RECORDS FOR THIS TASK>
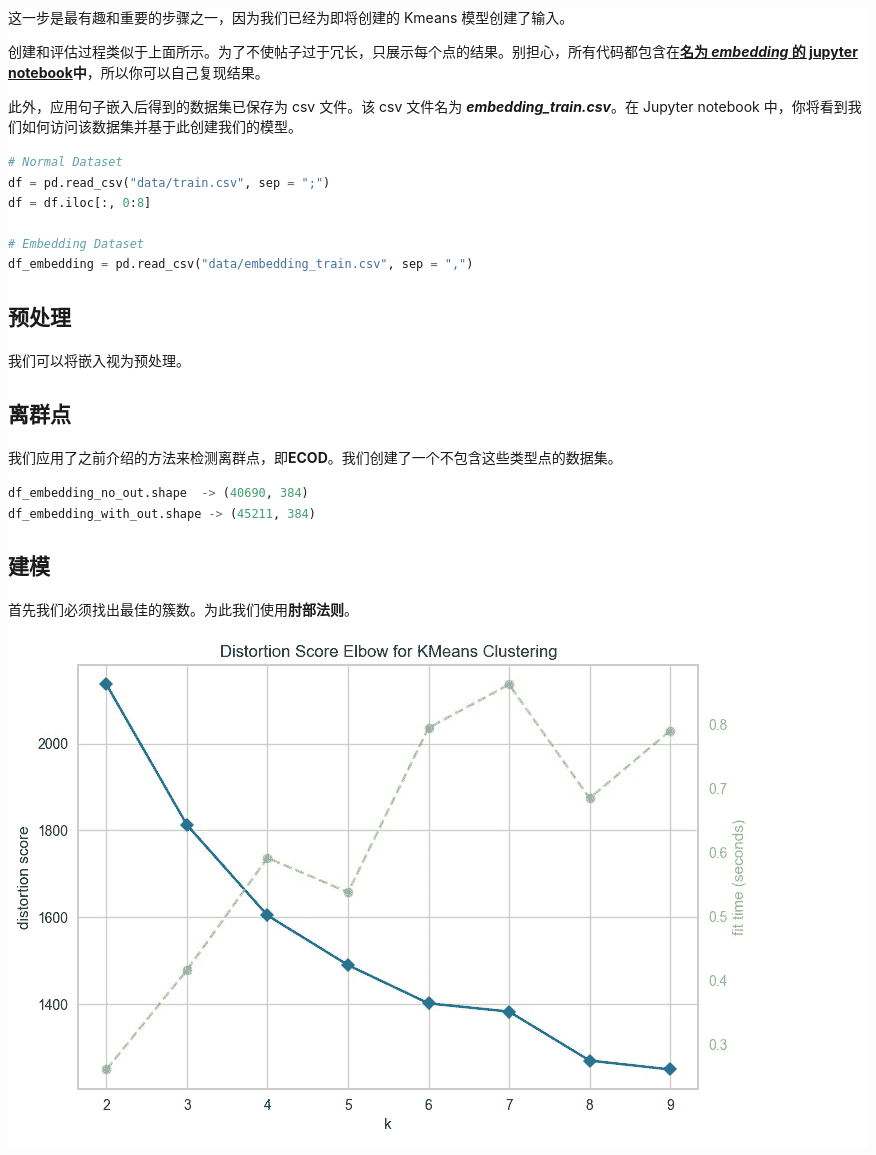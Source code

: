 
这一步是最有趣和重要的步骤之一，因为我们已经为即将创建的 Kmeans 模型创建了输入。

创建和评估过程类似于上面所示。为了不使帖子过于冗长，只展示每个点的结果。别担心，所有代码都包含在[**名为 *embedding* 的 jupyter notebook**](https://github.com/damiangilgonzalez1995/Clustering-with-LLM/blob/main/embedding.ipynb)**中**，所以你可以自己复现结果。

此外，应用句子嵌入后得到的数据集已保存为 csv 文件。该 csv 文件名为 ***embedding_train.csv***。在 Jupyter notebook 中，你将看到我们如何访问该数据集并基于此创建我们的模型。

```py
# Normal Dataset
df = pd.read_csv("data/train.csv", sep = ";")
df = df.iloc[:, 0:8]

# Embedding Dataset
df_embedding = pd.read_csv("data/embedding_train.csv", sep = ",")
```

## 预处理

我们可以将嵌入视为预处理。

## 离群点

我们应用了之前介绍的方法来检测离群点，即**ECOD**。我们创建了一个不包含这些类型点的数据集。

```py
df_embedding_no_out.shape  -> (40690, 384)
df_embedding_with_out.shape -> (45211, 384)
```

## 建模

首先我们必须找出最佳的簇数。为此我们使用**肘部法则**。

![](img/b8bf00f56eb101982c8bb2709a943f8d.png)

ACTIVITY>
Repeat exactly, and only, the lines from the line with "这一步是最有趣和重要的步骤之一，因为我们已经为即将创建的 Kmeans 模型创建了输入。" through the end of the listing above, both ends included.

ANSWER FOR THE TASK>
这一步是最有趣和重要的步骤之一，因为我们已经为即将创建的 Kmeans 模型创建了输入。

创建和评估过程类似于上面所示。为了不使帖子过于冗长，只展示每个点的结果。别担心，所有代码都包含在[**名为 *embedding* 的 jupyter notebook**](https://github.com/damiangilgonzalez1995/Clustering-with-LLM/blob/main/embedding.ipynb)**中**，所以你可以自己复现结果。

此外，应用句子嵌入后得到的数据集已保存为 csv 文件。该 csv 文件名为 ***embedding_train.csv***。在 Jupyter notebook 中，你将看到我们如何访问该数据集并基于此创建我们的模型。

```py
# Normal Dataset
df = pd.read_csv("data/train.csv", sep = ";")
df = df.iloc[:, 0:8]

# Embedding Dataset
df_embedding = pd.read_csv("data/embedding_train.csv", sep = ",")
```

## 预处理

我们可以将嵌入视为预处理。

## 离群点

我们应用了之前介绍的方法来检测离群点，即**ECOD**。我们创建了一个不包含这些类型点的数据集。

```py
df_embedding_no_out.shape  -> (40690, 384)
df_embedding_with_out.shape -> (45211, 384)
```

## 建模

首先我们必须找出最佳的簇数。为此我们使用**肘部法则**。

![](img/b8bf00f56eb101982c8bb2709a943f8d.png)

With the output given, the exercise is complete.